» **Problem to work on**:
For the entries below, report every line that includes the word "Author".
[[ Supplied records open ]]
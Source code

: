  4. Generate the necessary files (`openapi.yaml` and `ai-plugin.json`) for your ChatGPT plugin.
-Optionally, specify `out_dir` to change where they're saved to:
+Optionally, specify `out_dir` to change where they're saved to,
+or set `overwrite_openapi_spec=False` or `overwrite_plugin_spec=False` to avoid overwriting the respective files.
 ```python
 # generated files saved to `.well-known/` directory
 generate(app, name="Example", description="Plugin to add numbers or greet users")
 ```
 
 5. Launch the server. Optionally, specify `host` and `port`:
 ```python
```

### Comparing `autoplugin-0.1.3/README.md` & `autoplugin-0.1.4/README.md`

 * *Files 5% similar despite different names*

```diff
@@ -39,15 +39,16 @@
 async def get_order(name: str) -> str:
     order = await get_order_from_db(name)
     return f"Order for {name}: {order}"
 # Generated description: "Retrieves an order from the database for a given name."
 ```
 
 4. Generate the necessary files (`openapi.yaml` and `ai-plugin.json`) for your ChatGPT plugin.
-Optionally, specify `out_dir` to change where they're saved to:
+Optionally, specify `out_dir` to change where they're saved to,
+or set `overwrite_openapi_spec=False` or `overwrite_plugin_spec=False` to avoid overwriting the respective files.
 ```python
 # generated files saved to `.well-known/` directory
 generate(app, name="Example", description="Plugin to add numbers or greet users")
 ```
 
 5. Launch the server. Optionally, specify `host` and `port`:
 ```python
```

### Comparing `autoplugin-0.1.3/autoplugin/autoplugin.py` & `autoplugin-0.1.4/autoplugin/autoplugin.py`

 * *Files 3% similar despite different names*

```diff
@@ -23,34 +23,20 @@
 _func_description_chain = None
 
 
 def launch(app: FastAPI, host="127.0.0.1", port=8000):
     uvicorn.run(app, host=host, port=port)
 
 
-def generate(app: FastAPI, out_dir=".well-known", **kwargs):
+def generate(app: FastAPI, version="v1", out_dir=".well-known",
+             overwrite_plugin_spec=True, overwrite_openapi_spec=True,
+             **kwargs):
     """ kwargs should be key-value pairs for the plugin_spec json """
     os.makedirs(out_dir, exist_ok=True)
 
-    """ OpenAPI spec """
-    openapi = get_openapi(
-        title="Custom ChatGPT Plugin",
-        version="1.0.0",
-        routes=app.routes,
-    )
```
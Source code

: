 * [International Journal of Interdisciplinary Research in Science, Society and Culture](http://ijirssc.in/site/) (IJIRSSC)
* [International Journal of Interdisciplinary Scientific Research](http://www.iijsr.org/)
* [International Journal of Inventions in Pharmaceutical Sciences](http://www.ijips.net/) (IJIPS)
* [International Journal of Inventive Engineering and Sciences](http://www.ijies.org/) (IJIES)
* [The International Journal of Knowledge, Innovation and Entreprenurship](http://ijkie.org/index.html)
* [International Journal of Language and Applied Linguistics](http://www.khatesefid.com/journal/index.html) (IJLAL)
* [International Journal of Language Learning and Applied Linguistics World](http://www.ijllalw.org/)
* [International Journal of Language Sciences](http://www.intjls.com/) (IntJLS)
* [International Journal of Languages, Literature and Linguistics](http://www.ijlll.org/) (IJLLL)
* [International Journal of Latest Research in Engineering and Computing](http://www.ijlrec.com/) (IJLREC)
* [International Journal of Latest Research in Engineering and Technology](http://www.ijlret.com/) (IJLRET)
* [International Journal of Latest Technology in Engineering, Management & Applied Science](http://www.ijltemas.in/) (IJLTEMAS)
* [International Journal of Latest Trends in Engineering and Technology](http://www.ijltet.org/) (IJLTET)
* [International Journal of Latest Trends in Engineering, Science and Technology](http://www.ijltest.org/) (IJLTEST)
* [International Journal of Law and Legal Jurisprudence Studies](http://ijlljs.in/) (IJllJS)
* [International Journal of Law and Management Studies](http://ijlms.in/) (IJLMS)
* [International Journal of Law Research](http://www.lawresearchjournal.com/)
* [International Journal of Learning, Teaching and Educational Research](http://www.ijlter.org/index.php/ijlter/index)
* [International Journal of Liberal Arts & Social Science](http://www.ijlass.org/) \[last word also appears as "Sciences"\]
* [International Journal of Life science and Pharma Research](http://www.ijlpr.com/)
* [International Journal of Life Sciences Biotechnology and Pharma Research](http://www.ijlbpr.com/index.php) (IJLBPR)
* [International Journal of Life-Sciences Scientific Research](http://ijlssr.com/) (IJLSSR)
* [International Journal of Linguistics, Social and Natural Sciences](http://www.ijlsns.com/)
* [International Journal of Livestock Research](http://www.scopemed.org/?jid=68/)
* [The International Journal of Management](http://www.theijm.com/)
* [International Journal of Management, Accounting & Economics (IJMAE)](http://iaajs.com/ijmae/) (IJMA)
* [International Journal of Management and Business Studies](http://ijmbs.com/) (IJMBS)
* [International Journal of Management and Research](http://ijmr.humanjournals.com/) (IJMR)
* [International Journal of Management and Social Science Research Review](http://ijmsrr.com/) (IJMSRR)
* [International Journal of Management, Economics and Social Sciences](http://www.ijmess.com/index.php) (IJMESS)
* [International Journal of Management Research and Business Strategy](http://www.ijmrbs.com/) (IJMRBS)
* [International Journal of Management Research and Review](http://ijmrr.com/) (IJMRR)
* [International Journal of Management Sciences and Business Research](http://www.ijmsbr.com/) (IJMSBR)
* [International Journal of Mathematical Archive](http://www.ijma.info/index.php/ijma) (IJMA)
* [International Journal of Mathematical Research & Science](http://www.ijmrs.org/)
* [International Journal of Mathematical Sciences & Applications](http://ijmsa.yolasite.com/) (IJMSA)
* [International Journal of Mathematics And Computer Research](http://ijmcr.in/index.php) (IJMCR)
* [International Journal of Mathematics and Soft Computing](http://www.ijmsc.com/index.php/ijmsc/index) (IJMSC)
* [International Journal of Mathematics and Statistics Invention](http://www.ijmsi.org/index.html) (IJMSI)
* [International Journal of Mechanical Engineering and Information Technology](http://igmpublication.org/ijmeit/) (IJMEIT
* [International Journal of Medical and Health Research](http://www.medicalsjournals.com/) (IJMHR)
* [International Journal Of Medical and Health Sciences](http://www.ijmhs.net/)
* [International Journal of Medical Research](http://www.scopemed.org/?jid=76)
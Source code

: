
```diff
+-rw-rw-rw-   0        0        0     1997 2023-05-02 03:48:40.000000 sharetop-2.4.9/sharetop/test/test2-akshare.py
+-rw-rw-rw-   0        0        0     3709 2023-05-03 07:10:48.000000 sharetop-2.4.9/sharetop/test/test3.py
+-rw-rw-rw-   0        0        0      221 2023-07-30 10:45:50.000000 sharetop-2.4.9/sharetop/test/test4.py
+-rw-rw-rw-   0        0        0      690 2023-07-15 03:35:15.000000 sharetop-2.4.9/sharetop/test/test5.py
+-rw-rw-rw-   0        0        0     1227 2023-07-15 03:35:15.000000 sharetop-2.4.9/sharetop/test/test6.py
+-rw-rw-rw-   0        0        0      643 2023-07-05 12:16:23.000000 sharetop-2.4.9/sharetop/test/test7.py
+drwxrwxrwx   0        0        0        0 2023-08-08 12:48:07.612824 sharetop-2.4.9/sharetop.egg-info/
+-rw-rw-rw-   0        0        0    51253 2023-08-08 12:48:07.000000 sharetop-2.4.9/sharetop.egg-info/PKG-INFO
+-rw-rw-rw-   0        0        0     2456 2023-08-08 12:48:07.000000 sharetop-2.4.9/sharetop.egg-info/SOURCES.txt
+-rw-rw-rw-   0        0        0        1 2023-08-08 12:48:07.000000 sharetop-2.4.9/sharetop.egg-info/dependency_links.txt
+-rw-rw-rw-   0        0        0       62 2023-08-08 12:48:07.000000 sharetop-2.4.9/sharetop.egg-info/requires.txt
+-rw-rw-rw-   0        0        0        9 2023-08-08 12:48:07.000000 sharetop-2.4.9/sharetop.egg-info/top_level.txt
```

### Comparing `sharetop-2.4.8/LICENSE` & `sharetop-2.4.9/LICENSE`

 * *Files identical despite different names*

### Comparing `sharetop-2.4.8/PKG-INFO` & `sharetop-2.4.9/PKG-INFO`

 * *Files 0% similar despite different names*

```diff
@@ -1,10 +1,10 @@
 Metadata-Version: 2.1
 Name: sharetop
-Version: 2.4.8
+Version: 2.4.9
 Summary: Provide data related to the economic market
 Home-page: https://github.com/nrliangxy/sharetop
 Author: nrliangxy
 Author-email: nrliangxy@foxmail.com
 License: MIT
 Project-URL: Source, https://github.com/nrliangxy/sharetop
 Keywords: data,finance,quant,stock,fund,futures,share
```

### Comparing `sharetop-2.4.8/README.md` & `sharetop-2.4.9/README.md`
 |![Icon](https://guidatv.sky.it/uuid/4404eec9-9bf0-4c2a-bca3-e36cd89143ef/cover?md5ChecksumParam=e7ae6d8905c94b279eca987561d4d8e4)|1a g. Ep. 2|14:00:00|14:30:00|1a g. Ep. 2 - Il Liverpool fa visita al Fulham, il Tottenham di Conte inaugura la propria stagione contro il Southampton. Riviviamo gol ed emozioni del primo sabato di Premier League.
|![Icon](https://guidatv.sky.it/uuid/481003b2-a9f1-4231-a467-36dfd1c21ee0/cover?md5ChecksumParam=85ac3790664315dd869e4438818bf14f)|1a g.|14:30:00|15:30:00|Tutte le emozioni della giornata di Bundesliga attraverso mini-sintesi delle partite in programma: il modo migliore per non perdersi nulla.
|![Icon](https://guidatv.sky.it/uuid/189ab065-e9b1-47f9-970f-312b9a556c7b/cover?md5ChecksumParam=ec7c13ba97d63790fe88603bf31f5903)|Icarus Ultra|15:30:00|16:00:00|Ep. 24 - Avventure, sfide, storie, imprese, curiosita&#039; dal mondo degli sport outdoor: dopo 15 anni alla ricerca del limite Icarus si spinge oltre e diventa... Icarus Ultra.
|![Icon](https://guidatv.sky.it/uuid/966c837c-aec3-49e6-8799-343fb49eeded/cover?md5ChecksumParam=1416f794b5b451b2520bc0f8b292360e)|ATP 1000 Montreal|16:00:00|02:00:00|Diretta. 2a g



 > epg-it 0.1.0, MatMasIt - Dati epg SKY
[[ Supplied records closed ]]
» **Exercise solution**:
 Author: nrliangxy
 Author-email: nrliangxy@foxmail.com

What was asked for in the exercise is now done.